Analysis of this algorithm has shown that at most n^2*log(B) switches need to be performed before termination of a reduction, and the calculation of the Gram-Schmidt basis requires O(n^3) operations resulting in a total complexity of O(n^5*log(B)). There are two main branches of algorithms which have been developed from the algorithm 3.1. The first is often referred too as Stepping algorithms which derive their name from the fact that they step through the basis for k=2,...,n performing switches and then a step back when ever necessary. The pseudocode for Stepping algorithms is as follows:

Algorithm 3.2: Stepping Algorithm
Input: Lattice basis (b1 , b2 ,…,bn)
Output: Reduced lattice basis (b1 , b2 ,…,bn)

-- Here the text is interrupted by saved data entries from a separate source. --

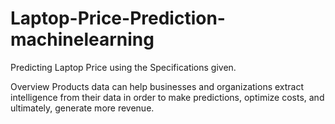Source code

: # Laptop-Price-Prediction-machinelearning
Predicting Laptop Price using the Specifications given.

Overview
Products data can help businesses and organizations extract intelligence from their data in order to make predictions, optimize costs, and ultimately, generate more revenue.
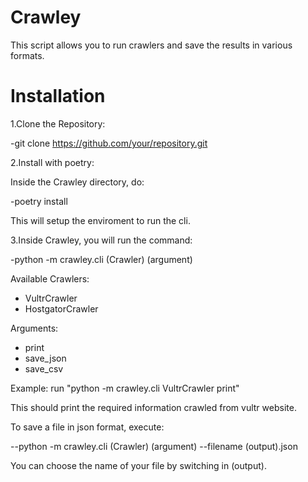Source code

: # Crawley

This script allows you to run crawlers and save the results in various formats.

# Installation

1.Clone the Repository:

 -git clone https://github.com/your/repository.git

2.Install with poetry:

Inside the Crawley directory, do:

 -poetry install
 
This will setup the enviroment to run the cli.

3.Inside Crawley, you will run the command:

 -python -m crawley.cli (Crawler) (argument) 
  
Available Crawlers:
- VultrCrawler
- HostgatorCrawler
  
Arguments:
- print
- save_json
- save_csv

Example: run "python -m crawley.cli VultrCrawler print"

This should print the required information crawled from vultr website.

To save a file in json format, execute:

 --python -m crawley.cli (Crawler) (argument) --filename (output).json

You can choose the name of your file by switching in (output).


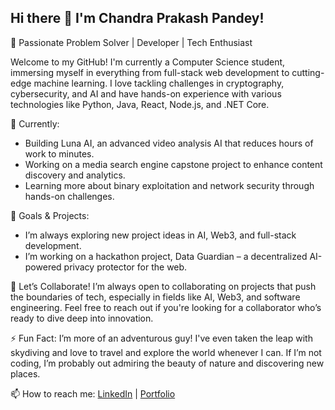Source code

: ## Hi there 👋 I'm Chandra Prakash Pandey!

🔹 Passionate Problem Solver | Developer | Tech Enthusiast

Welcome to my GitHub! I'm currently a Computer Science student, immersing myself in everything from full-stack web development to cutting-edge machine learning. I love tackling challenges in cryptography, cybersecurity, and AI and have hands-on experience with various technologies like Python, Java, React, Node.js, and .NET Core.

🌱 Currently:
- Building Luna AI, an advanced video analysis AI that reduces hours of work to minutes.
- Working on a media search engine capstone project to enhance content discovery and analytics.
- Learning more about binary exploitation and network security through hands-on challenges.

🚀 Goals & Projects:
- I’m always exploring new project ideas in AI, Web3, and full-stack development.
- I’m working on a hackathon project, Data Guardian – a decentralized AI-powered privacy protector for the web.

👯 Let’s Collaborate!
I’m always open to collaborating on projects that push the boundaries of tech, especially in fields like AI, Web3, and software engineering. Feel free to reach out if you're looking for a collaborator who’s ready to dive deep into innovation.

⚡ Fun Fact:
I’m more of an adventurous guy! I've even taken the leap with skydiving and love to travel and explore the world whenever I can. If I’m not coding, I’m probably out admiring the beauty of nature and discovering new places.

📫 How to reach me: [LinkedIn](https://www.linkedin.com/in/chandra-prakash-pandey-536564256/) | [Portfolio](https://cprakash64.github.io/)

<!--
**cprakash64/cprakash64** is a ✨ _special_ ✨ repository because its `README.md` (this file) appears on your GitHub profile.

Here are some ideas to get you started:

- 🔭 I’m currently working on ...
- 🌱 I’m currently learning ...
- 👯 I’m looking to collaborate on ...
- 🤔 I’m looking for help with ...
- 💬 Ask me about ...
- 📫 How to reach me: ...
- 😄 Pronouns: ...
- ⚡ Fun fact: ...
-->

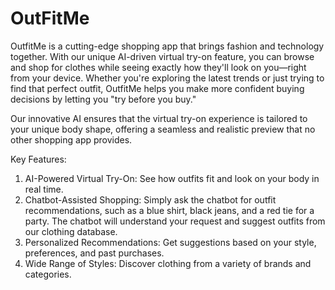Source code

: # OutFitMe
OutfitMe is a cutting-edge shopping app that brings fashion and technology together. With our unique AI-driven virtual try-on feature, you can browse and shop for clothes while seeing exactly how they'll look on you—right from your device. Whether you're exploring the latest trends or just trying to find that perfect outfit, OutfitMe helps you make more confident buying decisions by letting you "try before you buy."

Our innovative AI ensures that the virtual try-on experience is tailored to your unique body shape, offering a seamless and realistic preview that no other shopping app provides.

Key Features:
1. AI-Powered Virtual Try-On: See how outfits fit and look on your body in real time.
2. Chatbot-Assisted Shopping: Simply ask the chatbot for outfit recommendations, such as a blue shirt, black jeans, and a red tie for a party. The chatbot will 
   understand your request and suggest outfits from our clothing database.
3. Personalized Recommendations: Get suggestions based on your style, preferences, and past purchases.
4. Wide Range of Styles: Discover clothing from a variety of brands and categories.

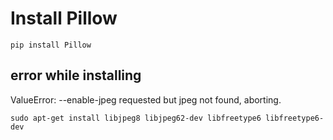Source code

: # Install Pillow
    pip install Pillow
## error while installing
ValueError: --enable-jpeg requested but jpeg not found, aborting.

    sudo apt-get install libjpeg8 libjpeg62-dev libfreetype6 libfreetype6-dev
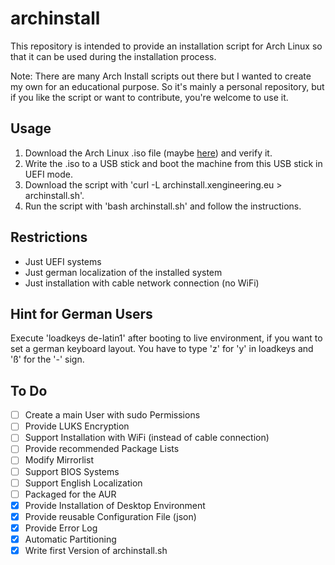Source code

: 

# archinstall

This repository is intended to provide an installation script for Arch Linux so that it can be used during the installation process.

Note: There are many Arch Install scripts out there but I wanted to create my own for an educational purpose. So it's mainly a personal repository, but if you like the script or want to contribute, you're welcome to use it.


## Usage

1. Download the Arch Linux .iso file (maybe [here](http://ftp.halifax.rwth-aachen.de/archlinux/iso/2019.11.01/)) and verify it.
2. Write the .iso to a USB stick and boot the machine from this USB stick in UEFI mode.
3. Download the script with 'curl -L archinstall.xengineering.eu > archinstall.sh'.
4. Run the script with 'bash archinstall.sh' and follow the instructions.


## Restrictions

- Just UEFI systems
- Just german localization of the installed system
- Just installation with cable network connection (no WiFi)


## Hint for German Users

Execute 'loadkeys de-latin1' after booting to live environment, if you want to set a german keyboard layout. You have to type 'z' for 'y' in loadkeys and 'ß' for the '-' sign.


## To Do

- [ ] Create a main User with sudo Permissions
- [ ] Provide LUKS Encryption
- [ ] Support Installation with WiFi (instead of cable connection)
- [ ] Provide recommended Package Lists
- [ ] Modify Mirrorlist
- [ ] Support BIOS Systems
- [ ] Support English Localization
- [ ] Packaged for the AUR
- [x] Provide Installation of Desktop Environment
- [x] Provide reusable Configuration File (json)
- [x] Provide Error Log
- [x] Automatic Partitioning
- [x] Write first Version of archinstall.sh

//Initialize k which holds the current step
k = 2
Calculate the Gram-Schmidt orthogonalized basis
as well as ||b1||^2 ,…,||bn||^2 and the matrix M
while (k < n) do
    size reduce the kth column i.e. bk and uk using alg. 3.1
    if (||bk||^2 > 2 * ||bk+1||^2) then
       switch bk-1 and bk and fix qk-1 and qk in the Gram-Schmidt orthogonalized basis
       k = max{k-1, 2}
    else
       k = k+1
    endif
enddo

Both the first polytime algorithm (LLL) as well as the improved version presented by Schnorr and Euchner in [SE91] are Stepping algorithms. From the pseudocode we can see that the interesting parts to parallelize are the fixing of the Gram-Schmidt basis, the calculation of the ||bi||^2's and the size reduction of the kth columns of the basis matrix and of M. Notice how this algorithm no longer requires the complete recalculation of the Gram-Schmidt basis at every iteration but merely its "repairing" in the form of an update to two columns. This fact alone saves an O(n) operations per iteration resulting in a total complexity of O(n^4*log(B)).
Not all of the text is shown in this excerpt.